> **The task**: Exactly the lines from the start of the entries through the line with "keyword denotes an" are required in the output, with no pictures among them.

(Records from a data collection)
━━━━━━

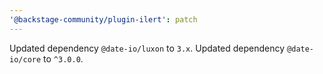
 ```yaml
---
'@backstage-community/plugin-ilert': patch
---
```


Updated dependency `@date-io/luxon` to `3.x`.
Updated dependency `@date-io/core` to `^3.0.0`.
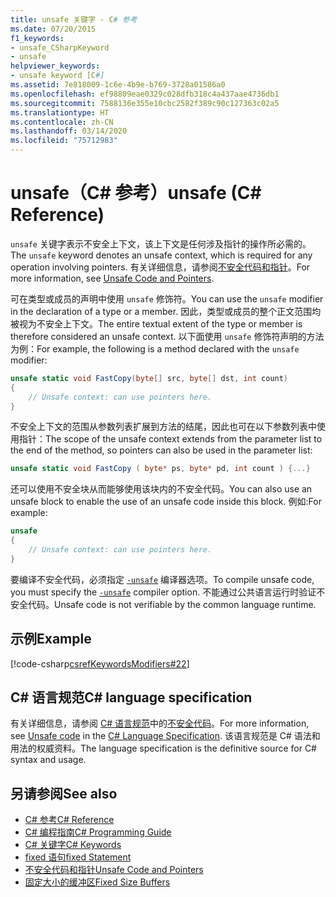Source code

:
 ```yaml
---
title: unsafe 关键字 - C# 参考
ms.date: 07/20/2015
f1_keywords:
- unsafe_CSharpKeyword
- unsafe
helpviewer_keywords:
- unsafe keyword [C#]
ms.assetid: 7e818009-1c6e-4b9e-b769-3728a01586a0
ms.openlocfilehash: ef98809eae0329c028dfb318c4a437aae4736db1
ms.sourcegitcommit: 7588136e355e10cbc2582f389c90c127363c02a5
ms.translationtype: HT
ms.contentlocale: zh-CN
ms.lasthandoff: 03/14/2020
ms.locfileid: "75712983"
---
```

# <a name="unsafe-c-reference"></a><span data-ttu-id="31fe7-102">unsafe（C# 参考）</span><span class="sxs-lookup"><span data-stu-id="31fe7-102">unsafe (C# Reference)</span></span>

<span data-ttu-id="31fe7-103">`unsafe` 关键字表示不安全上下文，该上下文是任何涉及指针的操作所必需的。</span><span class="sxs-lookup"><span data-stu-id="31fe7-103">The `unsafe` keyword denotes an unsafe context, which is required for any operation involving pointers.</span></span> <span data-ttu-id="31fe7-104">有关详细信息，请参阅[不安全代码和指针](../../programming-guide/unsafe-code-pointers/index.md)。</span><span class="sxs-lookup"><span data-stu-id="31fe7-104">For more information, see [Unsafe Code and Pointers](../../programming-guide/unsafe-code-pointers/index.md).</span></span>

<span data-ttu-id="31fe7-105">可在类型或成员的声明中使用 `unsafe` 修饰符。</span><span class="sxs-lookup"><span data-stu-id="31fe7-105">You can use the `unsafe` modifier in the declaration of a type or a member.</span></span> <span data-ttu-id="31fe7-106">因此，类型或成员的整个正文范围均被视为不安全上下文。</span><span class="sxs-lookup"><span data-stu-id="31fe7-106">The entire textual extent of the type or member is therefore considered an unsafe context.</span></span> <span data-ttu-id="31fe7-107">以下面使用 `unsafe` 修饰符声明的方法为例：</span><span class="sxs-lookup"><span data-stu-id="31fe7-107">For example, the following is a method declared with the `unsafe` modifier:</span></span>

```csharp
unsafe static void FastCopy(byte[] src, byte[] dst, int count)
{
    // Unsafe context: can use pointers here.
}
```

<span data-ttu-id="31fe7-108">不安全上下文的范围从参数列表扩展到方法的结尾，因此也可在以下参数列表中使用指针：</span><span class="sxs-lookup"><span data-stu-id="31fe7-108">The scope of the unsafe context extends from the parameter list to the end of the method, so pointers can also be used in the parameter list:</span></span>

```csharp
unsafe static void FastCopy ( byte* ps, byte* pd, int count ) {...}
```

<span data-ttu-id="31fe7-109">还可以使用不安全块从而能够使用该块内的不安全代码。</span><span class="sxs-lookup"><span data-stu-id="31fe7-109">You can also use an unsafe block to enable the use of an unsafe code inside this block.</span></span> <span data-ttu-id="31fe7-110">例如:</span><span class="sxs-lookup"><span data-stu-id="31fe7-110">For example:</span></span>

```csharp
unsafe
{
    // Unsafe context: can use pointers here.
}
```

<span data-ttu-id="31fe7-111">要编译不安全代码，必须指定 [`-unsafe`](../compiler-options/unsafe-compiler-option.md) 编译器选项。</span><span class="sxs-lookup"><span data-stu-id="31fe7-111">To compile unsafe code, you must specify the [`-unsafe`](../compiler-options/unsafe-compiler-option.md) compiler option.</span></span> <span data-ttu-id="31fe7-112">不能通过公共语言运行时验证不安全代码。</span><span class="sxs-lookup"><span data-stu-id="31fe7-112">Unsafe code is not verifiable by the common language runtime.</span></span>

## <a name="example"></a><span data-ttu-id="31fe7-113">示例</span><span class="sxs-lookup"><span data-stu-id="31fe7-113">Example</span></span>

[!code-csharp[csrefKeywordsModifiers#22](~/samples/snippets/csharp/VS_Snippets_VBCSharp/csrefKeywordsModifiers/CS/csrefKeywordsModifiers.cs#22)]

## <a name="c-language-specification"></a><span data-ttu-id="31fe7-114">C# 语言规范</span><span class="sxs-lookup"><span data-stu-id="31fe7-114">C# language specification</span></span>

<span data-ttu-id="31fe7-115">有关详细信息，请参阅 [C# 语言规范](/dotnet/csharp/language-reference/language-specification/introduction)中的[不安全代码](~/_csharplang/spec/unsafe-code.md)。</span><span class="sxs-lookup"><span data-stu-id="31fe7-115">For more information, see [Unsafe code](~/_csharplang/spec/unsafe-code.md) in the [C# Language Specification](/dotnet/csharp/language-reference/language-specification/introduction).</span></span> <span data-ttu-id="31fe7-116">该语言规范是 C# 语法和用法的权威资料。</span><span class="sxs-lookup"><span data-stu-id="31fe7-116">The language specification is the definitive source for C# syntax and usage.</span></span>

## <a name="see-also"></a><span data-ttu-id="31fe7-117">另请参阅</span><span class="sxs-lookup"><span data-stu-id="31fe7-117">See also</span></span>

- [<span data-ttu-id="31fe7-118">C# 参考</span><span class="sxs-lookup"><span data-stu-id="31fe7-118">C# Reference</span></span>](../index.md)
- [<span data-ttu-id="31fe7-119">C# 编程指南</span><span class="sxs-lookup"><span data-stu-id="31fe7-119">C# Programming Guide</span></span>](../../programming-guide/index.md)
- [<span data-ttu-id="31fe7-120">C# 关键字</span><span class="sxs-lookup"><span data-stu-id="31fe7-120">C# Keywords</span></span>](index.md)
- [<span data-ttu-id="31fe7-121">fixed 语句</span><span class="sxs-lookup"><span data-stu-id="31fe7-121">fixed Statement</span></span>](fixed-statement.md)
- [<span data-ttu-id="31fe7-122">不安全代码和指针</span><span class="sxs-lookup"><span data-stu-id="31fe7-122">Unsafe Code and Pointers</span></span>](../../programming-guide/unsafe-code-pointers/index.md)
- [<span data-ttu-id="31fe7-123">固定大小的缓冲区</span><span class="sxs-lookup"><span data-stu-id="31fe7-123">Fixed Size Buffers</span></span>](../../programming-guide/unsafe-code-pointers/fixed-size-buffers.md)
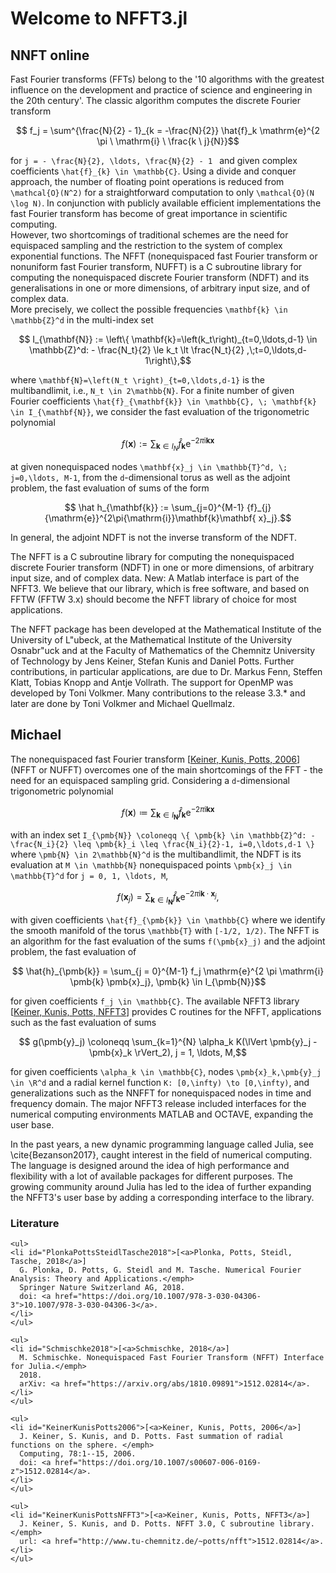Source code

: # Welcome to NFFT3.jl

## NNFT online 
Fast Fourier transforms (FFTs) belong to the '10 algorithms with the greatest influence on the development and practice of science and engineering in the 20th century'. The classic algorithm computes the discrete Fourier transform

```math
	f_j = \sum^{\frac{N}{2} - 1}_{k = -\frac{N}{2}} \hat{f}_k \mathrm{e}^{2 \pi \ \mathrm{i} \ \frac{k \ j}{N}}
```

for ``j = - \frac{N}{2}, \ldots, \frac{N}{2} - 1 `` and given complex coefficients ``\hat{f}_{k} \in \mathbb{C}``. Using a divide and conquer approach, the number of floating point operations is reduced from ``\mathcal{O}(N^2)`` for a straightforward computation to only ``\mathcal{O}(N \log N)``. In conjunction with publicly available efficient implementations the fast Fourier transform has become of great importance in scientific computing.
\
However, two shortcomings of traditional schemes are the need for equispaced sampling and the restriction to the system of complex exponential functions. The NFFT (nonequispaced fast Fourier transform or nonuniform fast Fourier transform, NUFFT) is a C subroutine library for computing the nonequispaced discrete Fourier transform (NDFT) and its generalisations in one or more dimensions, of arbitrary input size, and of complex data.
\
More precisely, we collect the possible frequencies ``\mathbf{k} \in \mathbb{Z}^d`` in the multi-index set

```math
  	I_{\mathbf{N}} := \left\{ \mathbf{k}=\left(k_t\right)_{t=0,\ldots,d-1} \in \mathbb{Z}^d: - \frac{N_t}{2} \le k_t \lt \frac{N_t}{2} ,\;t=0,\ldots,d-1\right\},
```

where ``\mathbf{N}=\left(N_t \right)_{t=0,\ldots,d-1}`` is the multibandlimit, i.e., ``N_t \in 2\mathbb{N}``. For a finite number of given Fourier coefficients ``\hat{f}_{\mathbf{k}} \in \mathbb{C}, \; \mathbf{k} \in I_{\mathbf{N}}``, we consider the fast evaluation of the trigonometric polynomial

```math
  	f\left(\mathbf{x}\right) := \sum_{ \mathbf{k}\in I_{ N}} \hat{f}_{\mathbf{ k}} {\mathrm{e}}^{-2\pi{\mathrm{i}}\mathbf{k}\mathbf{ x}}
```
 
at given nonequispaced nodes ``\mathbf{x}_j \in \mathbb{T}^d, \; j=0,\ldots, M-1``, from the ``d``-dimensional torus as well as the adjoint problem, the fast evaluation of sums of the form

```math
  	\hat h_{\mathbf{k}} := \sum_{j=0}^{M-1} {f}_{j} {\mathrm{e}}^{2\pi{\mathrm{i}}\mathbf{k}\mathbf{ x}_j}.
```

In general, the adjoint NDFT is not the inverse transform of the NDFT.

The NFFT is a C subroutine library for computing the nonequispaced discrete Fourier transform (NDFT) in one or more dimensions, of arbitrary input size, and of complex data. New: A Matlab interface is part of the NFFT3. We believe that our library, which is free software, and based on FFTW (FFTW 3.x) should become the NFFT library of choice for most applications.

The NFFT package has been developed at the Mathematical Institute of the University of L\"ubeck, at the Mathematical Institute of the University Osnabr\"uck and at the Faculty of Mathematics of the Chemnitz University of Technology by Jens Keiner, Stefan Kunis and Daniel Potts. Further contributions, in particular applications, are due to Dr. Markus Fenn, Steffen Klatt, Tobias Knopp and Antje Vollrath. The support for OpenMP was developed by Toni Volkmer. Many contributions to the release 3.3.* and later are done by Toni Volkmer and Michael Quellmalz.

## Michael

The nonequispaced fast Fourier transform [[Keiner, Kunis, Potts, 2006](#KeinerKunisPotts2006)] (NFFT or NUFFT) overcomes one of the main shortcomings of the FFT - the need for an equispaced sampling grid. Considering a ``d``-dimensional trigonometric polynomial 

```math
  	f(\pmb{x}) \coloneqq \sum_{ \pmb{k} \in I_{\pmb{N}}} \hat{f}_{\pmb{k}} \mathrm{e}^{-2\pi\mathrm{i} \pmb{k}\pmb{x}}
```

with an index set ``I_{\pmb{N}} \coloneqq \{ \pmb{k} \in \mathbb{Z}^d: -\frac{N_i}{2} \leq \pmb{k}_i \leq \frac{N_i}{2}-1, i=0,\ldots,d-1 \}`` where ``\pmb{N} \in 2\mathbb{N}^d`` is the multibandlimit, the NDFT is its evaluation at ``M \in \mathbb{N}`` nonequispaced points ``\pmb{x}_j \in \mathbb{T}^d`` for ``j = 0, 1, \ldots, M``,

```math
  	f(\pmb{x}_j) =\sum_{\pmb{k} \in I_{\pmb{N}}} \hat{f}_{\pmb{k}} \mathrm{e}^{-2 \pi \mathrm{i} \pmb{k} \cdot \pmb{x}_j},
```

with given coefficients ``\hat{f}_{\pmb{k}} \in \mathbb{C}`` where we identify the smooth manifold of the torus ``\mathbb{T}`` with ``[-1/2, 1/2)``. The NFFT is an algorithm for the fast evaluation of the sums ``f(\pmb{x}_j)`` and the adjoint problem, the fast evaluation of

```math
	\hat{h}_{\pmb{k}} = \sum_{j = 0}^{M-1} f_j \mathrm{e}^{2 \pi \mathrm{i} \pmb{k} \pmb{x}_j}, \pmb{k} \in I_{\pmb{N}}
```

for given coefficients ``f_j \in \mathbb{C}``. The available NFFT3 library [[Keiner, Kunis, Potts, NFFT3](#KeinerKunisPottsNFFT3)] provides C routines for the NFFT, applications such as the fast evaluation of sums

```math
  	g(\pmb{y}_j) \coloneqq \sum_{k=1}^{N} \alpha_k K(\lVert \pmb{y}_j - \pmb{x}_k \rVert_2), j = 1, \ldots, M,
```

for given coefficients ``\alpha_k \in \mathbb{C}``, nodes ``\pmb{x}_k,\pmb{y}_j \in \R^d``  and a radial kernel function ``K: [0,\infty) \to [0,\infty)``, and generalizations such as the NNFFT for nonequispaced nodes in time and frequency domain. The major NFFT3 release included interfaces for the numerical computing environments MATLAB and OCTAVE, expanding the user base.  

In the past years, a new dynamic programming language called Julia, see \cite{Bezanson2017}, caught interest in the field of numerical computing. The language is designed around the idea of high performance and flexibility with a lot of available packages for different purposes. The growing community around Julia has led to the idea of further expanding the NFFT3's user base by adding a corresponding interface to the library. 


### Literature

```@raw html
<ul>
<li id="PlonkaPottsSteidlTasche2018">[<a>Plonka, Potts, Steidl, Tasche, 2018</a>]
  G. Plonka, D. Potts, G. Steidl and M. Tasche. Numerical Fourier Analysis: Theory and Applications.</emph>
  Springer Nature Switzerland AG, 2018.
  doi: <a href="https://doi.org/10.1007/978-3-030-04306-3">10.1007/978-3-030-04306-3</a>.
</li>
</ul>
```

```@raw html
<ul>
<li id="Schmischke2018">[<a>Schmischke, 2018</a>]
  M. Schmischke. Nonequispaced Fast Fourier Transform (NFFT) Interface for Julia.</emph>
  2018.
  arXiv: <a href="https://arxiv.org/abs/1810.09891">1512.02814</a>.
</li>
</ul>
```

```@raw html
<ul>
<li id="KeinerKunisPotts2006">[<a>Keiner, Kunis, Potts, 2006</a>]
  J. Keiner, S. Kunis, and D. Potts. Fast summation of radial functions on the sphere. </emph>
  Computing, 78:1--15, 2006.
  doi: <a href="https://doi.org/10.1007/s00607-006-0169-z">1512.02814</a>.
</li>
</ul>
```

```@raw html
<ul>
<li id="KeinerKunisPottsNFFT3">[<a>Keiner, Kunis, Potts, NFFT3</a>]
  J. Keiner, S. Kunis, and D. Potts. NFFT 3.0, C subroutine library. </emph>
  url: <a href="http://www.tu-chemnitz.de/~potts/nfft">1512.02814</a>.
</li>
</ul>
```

━━━━━━

> **Worked solution**:
 ```yaml
---
'@backstage-community/plugin-ilert': patch
---
```


Updated dependency `@date-io/luxon` to `3.x`.
Updated dependency `@date-io/core` to `^3.0.0`.
Source code

:
 ```yaml
---
title: unsafe 关键字 - C# 参考
ms.date: 07/20/2015
f1_keywords:
- unsafe_CSharpKeyword
- unsafe
helpviewer_keywords:
- unsafe keyword [C#]
ms.assetid: 7e818009-1c6e-4b9e-b769-3728a01586a0
ms.openlocfilehash: ef98809eae0329c028dfb318c4a437aae4736db1
ms.sourcegitcommit: 7588136e355e10cbc2582f389c90c127363c02a5
ms.translationtype: HT
ms.contentlocale: zh-CN
ms.lasthandoff: 03/14/2020
ms.locfileid: "75712983"
---
```

# <a name="unsafe-c-reference"></a><span data-ttu-id="31fe7-102">unsafe（C# 参考）</span><span class="sxs-lookup"><span data-stu-id="31fe7-102">unsafe (C# Reference)</span></span>

<span data-ttu-id="31fe7-103">`unsafe` 关键字表示不安全上下文，该上下文是任何涉及指针的操作所必需的。</span><span class="sxs-lookup"><span data-stu-id="31fe7-103">The `unsafe` keyword denotes an unsafe context, which is required for any operation involving pointers.</span></span> <span data-ttu-id="31fe7-104">有关详细信息，请参阅[不安全代码和指针](../../programming-guide/unsafe-code-pointers/index.md)。</span><span class="sxs-lookup"><span data-stu-id="31fe7-104">For more information, see [Unsafe Code and Pointers](../../programming-guide/unsafe-code-pointers/index.md).</span></span>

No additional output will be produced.